Inclusão de pessoas com deficiência depende de mudanças em comportamentos

Autor: Felipe Mateus
Fotos: Antonio Scarpinetti – Acervo pessoal
Edição de imagem: Paulo Cavalheri

 

Criado em julho de 2021, Coletivo Autista da Unicamp promove atividades e formações voltadas à inclusão de autistas no ensino superior (foto: divulgação)

Os organizadores da Jornada esperam que as atividades despertem a atenção para as mudanças comportamentais necessárias para  a inclusão de pessoas com deficiência. “É uma busca por sensibilização, para que as pessoas entendam que já estamos nas universidades. As adaptações de que precisamos são voltadas a uma educação humanizada, ao acolhimento, ao olhar sensível de professores. Esse é o tipo de adaptação de que precisamos, e entendemos que elas são positivas para todos na universidade”, explica Guilherme de Almeida, mestre em Educação pela Unicamp e coordenador do CAUCamp. A experiência de Guilherme como autista atuante nos meios acadêmico e cultural exemplifica o quanto o acolhimento pode fazer a diferença no potencial das pessoas com deficiência.Entre os dias 29/11 e 3/12, o Coletivo Autista da Unicamp (CAUCamp) e a Comissão Assessora de Acessibilidade da Diretoria Executiva de Direitos Humanos da Unicamp (CAA/DeDH) realizam a primeira edição da Jornada Formativa para Inclusão no Ensino Superior. Com o tema “Percursos para uma formação humanizadora”, o evento tem o objetivo de discutir formas de abordagem e de humanização do ensino de pessoas com deficiência, além da criação de políticas educacionais que garantam seu acesso e permanência na universidade. Participam da jornada docentes e pesquisadores da Unicamp e de instituições parceiras que se dedicam ao tema. Os seminários serão transmitidos pelo canal do DeDH no YouTube. A programação completa e o link para as inscrições podem ser encontrados no site da DeDH.

“Ter o diagnóstico foi um divisor de águas”

Formado em Direito no Paraná, desde a adolescência Guilherme sentia dificuldades de interagir com outras pessoas e desconforto com o excesso de estímulos à sua volta. Isso fez com que fosse diagnosticado com depressão por psicólogos e psiquiatras que o acompanhavam. “Quando criança, a perspectiva que se tinha de alguém autista era de apresentar algum déficit intelectual. Mas nunca tive um déficit dessa forma, pelo contrário: as pessoas achavam que meu jeito de ser se explicava porque eu era muito inteligente. Minhas estranhezas eram coisas de gente inteligente”, descreve o pesquisador, que também sofreu durante a graduação, em razão de aspectos próprios do ofício da advocacia, como a retórica e o poder de interlocução.

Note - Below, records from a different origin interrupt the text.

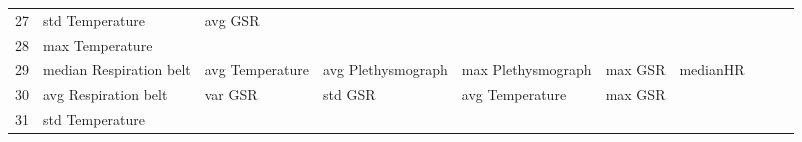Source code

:\begin{landscape}
\begin{table}[]
\begin{tabular}{l|llllllll}
27       & std Temperature         & avg GSR               &                         &                         &                         &                       &                      &          &                      &        \\
28       & max Temperature         &                       &                         &                         &                         &                       &                      &          &                      &        \\
29       & median Respiration belt & avg Temperature       & avg Plethysmograph      & max Plethysmograph      & max GSR                 & medianHR              &                      &          &                      &        \\
30       & avg Respiration belt    & var GSR               & std GSR                 & avg Temperature         & max GSR                 &                       &                      &          &                      &        \\
31       & std Temperature         &                       &                         &                         &                         &                       &                      &          &                      &        \\
\end{tabular}
\end{table}
\end{landscape}
\clearpage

Ao mudar-se para Jundiaí e começar a trabalhar na Secretaria de Educação do município, surgiu o convite para frequentar, como ouvinte, disciplinas do Mestrado em Educação na Unicamp. Interessado em aprofundar os conhecimentos na área, ele ingressou como aluno regular do programa no ano seguinte, desenvolvendo uma pesquisa sobre o papel mediador das famílias no processo de ensino das crianças. Foi durante esse período que Guilherme descobriu que o incômodo, era característica de um quadro de autismo leve.

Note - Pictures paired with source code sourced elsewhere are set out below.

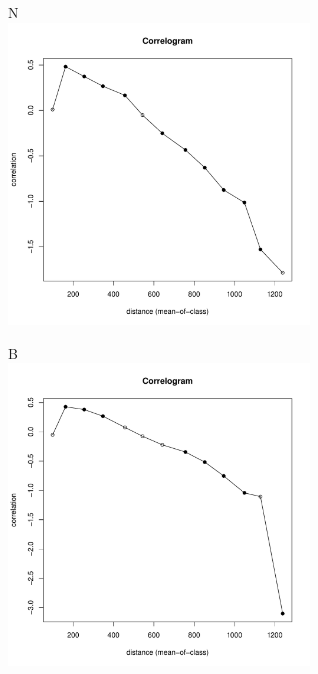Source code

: 	\begin{figure}[h]

	\begin{minipage}[b]{.5\linewidth}
	\begin{center}
	{\small N}\\
		\includegraphics[width=80mm]{../Barenc_Sea/distribution_Moran/Pala_moran_N_Macoma_balthica_.pdf}
	\end{center}
	\end{minipage}
	\hfil %
	\begin{minipage}[b]{.5\linewidth}
	\begin{center}
	{\small B}\\
		\includegraphics[width=80mm]{../Barenc_Sea/distribution_Moran/Pala_moran_B_Macoma_balthica_.pdf}
	\end{center}
	\end{minipage}


\end{figure}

O processo de diagnóstico levou mais de um ano. A sugestão partiu do Serviço de Assistência Psicológica e Psiquiátrica ao Estudante (SAPPE). “Ter o diagnóstico foi um divisor de águas. Quando entendi o que acontecia comigo, percebi que tinha alternativas para me regular e não sofrer mais. Conhecer o que é o autismo e entender que sou autista me ajuda a encontrar formas de regular como meu corpo reage para que eu tenha mais equilíbrio e consiga viver com mais tranquilidade”, relata Guilherme.

Mestre em Educação pela Unicamp, Guilherme de Almeida foi responsável pela criação do CAUCamp (foto: acervo pessoal)

Ciente de suas características, ele sentiu o desejo de encontrar outras pessoas que compartilhavam as mesmas histórias e necessidades. Foi assim que surgiu o CAUCamp, Coletivo Autista da Unicamp. Fundado em julho de 2021, ele conta com perfis no Instagram e Facebook para troca de informações sobre o autismo, promovendo também atividades de formação e conscientização. Com um formulário enviado a toda a comunidade universitária, o coletivo chegou a identificar 52 membros da Unicamp, entre alunos, docentes e funcionários, com diagnóstico de autismo, além de outros 70 em investigação. O grupo também mantém contatos com pessoas interessadas em conhecer o autismo para que sejam promotoras da inclusão dentro e fora da Universidade: “Mais de cem pessoas nos procuraram relatando que familiares apresentam características do autismo. Eles queriam participar do coletivo e entender um pouco mais sobre o quadro”.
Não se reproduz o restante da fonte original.